En otras situaciones, cuando no existía el objetivo ni el plan, la presencia del innombrable era como esa habitación de un hotel desprovista de detalles, en la que sientes frío a pesar de que el termostato jura que estás a 22 grados. Solo la presencia insonora de algunas manchas en las paredes y suelo denuncian que alguien, alguna vez, se ha alojado en esa habitación. Hotel de fachada sin otro perfil que los dibujados por los bastidores de aluminio de sus ventanas y habitación sin más vistas que las ventanas del hotel de enfrente a no más de diez metros, un baño mínimo de elementos insípidos, más que bien usados, y una puerta en madera de pino vieja que no antigua para salir o entrar, como en todos los hoteles básicos, que conduce a un pasillo atravesado por una alfombrilla extendida a todo lo largo, en la que en su día hubo pelo y ahora se adivina solo la trama y urdimbre sobre la que se armaron los hilados. Las humedades han dibujado sobre ella unas aureolas justo perceptibles cuando las lámparas, no más de dos, se balancean tras el paso de algún vehículo pesado por la estrecha calle.

Así era él, el innombrable, como esa habitación del hotel básico.
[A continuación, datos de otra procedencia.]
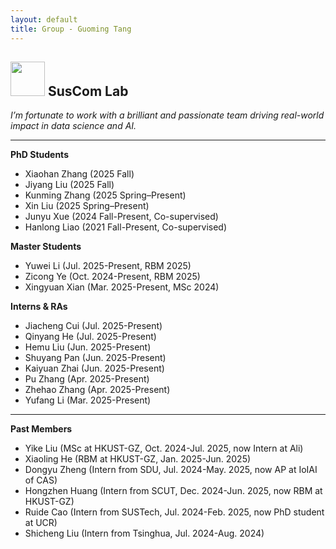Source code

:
 ```yaml
---
layout: default
title: Group - Guoming Tang
---
```


## <img src="../img/suscomlab.png" height="55px"> SusCom Lab

_I’m fortunate to work with a brilliant and passionate team driving real-world impact in data science and AI._

---

**PhD Students**

- Xiaohan Zhang (2025 Fall)
- Jiyang Liu (2025 Fall)
- Kunming Zhang (2025 Spring–Present)
- Xin Liu (2025 Spring–Present)
- Junyu Xue (2024 Fall-Present, Co-supervised)
- Hanlong Liao (2021 Fall-Present, Co-supervised)

**Master Students**

- Yuwei Li (Jul. 2025-Present, RBM 2025)
- Zicong Ye (Oct. 2024-Present, RBM 2025)
- Xingyuan Xian (Mar. 2025-Present, MSc 2024)

**Interns & RAs**

- Jiacheng Cui (Jul. 2025-Present)
- Qinyang He (Jul. 2025-Present)
- Hemu Liu (Jun. 2025-Present)
- Shuyang Pan (Jun. 2025-Present)
- Kaiyuan Zhai (Jun. 2025-Present)
- Pu Zhang (Apr. 2025-Present)
- Zhehao Zhang (Apr. 2025-Present)
- Yufang Li (Mar. 2025-Present)

---

**Past Members**

- Yike Liu (MSc at HKUST-GZ, Oct. 2024-Jul. 2025, now Intern at Ali)
- Xiaoling He (RBM at HKUST-GZ, Jan. 2025-Jun. 2025)
- Dongyu Zheng (Intern from SDU, Jul. 2024-May. 2025, now AP at IoIAI of CAS)
- Hongzhen Huang (Intern from SCUT, Dec. 2024-Jun. 2025, now RBM at HKUST-GZ)
- Ruide Cao (Intern from SUSTech, Jul. 2024-Feb. 2025, now PhD student at UCR)
- Shicheng Liu (Intern from Tsinghua, Jul. 2024-Aug. 2024)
Su apariencia en estado de búsqueda y captura de objetivo era muy otra. Como su casa. La descripción que se podría hacer de su casa sería rica en detalles de fino paladar, en la decoración se reflejaba todo lo que él deseaba aparentar. Repleta de objetos que se esforzaban por mostrar un exquisito gusto aunque su distribución obedeciera más a un escenario que al amor por la estética. Tenía una lujosa encuadernación de la enciclopedia de Diderot y D’Alembert, se entiende que en facsímil. También diversos cuadritos de pintores inidentificables, cuadros originales de esos que puede decirse, se encontraban por ahí, los que supongo provenían de algún mercado de ladrones aficionados. Además sus paredes exponían con descaro pequeños retablos o partes de ellos de valor equis, estolas bordadas en oro o doradas sin duda provenientes de redes de robo sacro en directa sin pasar por mercados negros. Incluso algún remate de friso en marquetería, siempre partes, nada completo. Contraventanas mínimas en madera antigua de estilo rústico y objetos como incensarios y lámparas candil. Creo que pregunté alguna vez de dónde salía todo aquello. Comprado en mercadillos de anticuarios, me dijo. Nada sospeché entonces, ahora tengo todas las sospechas sobre su procedencia.